• [WHAT YOU SHOULD DO] Retype the whole listing below exactly, keeping every picture out of it.

START DATA PROVIDED

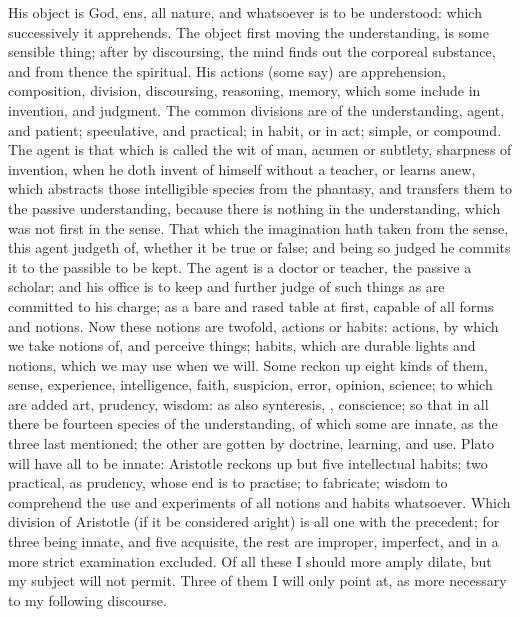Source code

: {His object is God, ens, all nature, and whatsoever is to be understood:
which successively it apprehends. The object first moving the
understanding, is some sensible thing; after by discoursing, the mind
finds out the corporeal substance, and from thence the spiritual. His
actions (some say) are apprehension, composition, division,
discoursing, reasoning, memory, which some include in invention, and
judgment. The common divisions are of the understanding, agent, and
patient; speculative, and practical; in habit, or in act; simple, or
compound. The agent is that which is called the wit of man, acumen or
subtlety, sharpness of invention, when he doth invent of himself
without a teacher, or learns anew, which abstracts those intelligible
species from the phantasy, and transfers them to the passive
understanding, because there is nothing in the understanding,
which was not first in the sense. That which the imagination hath taken
from the sense, this agent judgeth of, whether it be true or false; and
being so judged he commits it to the passible to be kept. The agent is
a doctor or teacher, the passive a scholar; and his office is to keep
and further judge of such things as are committed to his charge; as a
bare and rased table at first, capable of all forms and notions. Now
these notions are twofold, actions or habits: actions, by which we take
notions of, and perceive things; habits, which are durable lights and
notions, which we may use when we will. Some reckon up eight kinds of
them, sense, experience, intelligence, faith, suspicion, error,
opinion, science; to which are added art, prudency, wisdom: as also
synteresis, , conscience; so that in all there
be fourteen species of the understanding, of which some are innate, as
the three last mentioned; the other are gotten by doctrine, learning,
and use. Plato will have all to be innate: Aristotle reckons up but
five intellectual habits; two practical, as prudency, whose end is to
practise; to fabricate; wisdom to comprehend the use and experiments of
all notions and habits whatsoever. Which division of Aristotle (if it
be considered aright) is all one with the precedent; for three being
innate, and five acquisite, the rest are improper, imperfect, and in a
more strict examination excluded. Of all these I should more amply
dilate, but my subject will not permit. Three of them I will only point
at, as more necessary to my following discourse.

}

END DATA PROVIDED

• [SOLUTION]
Source code

: {His object is God, ens, all nature, and whatsoever is to be understood:
which successively it apprehends. The object first moving the
understanding, is some sensible thing; after by discoursing, the mind
finds out the corporeal substance, and from thence the spiritual. His
actions (some say) are apprehension, composition, division,
discoursing, reasoning, memory, which some include in invention, and
judgment. The common divisions are of the understanding, agent, and
patient; speculative, and practical; in habit, or in act; simple, or
compound. The agent is that which is called the wit of man, acumen or
subtlety, sharpness of invention, when he doth invent of himself
without a teacher, or learns anew, which abstracts those intelligible
species from the phantasy, and transfers them to the passive
understanding, because there is nothing in the understanding,
which was not first in the sense. That which the imagination hath taken
from the sense, this agent judgeth of, whether it be true or false; and
being so judged he commits it to the passible to be kept. The agent is
a doctor or teacher, the passive a scholar; and his office is to keep
and further judge of such things as are committed to his charge; as a
bare and rased table at first, capable of all forms and notions. Now
these notions are twofold, actions or habits: actions, by which we take
notions of, and perceive things; habits, which are durable lights and
notions, which we may use when we will. Some reckon up eight kinds of
them, sense, experience, intelligence, faith, suspicion, error,
opinion, science; to which are added art, prudency, wisdom: as also
synteresis, , conscience; so that in all there
be fourteen species of the understanding, of which some are innate, as
the three last mentioned; the other are gotten by doctrine, learning,
and use. Plato will have all to be innate: Aristotle reckons up but
five intellectual habits; two practical, as prudency, whose end is to
practise; to fabricate; wisdom to comprehend the use and experiments of
all notions and habits whatsoever. Which division of Aristotle (if it
be considered aright) is all one with the precedent; for three being
innate, and five acquisite, the rest are improper, imperfect, and in a
more strict examination excluded. Of all these I should more amply
dilate, but my subject will not permit. Three of them I will only point
at, as more necessary to my following discourse.

}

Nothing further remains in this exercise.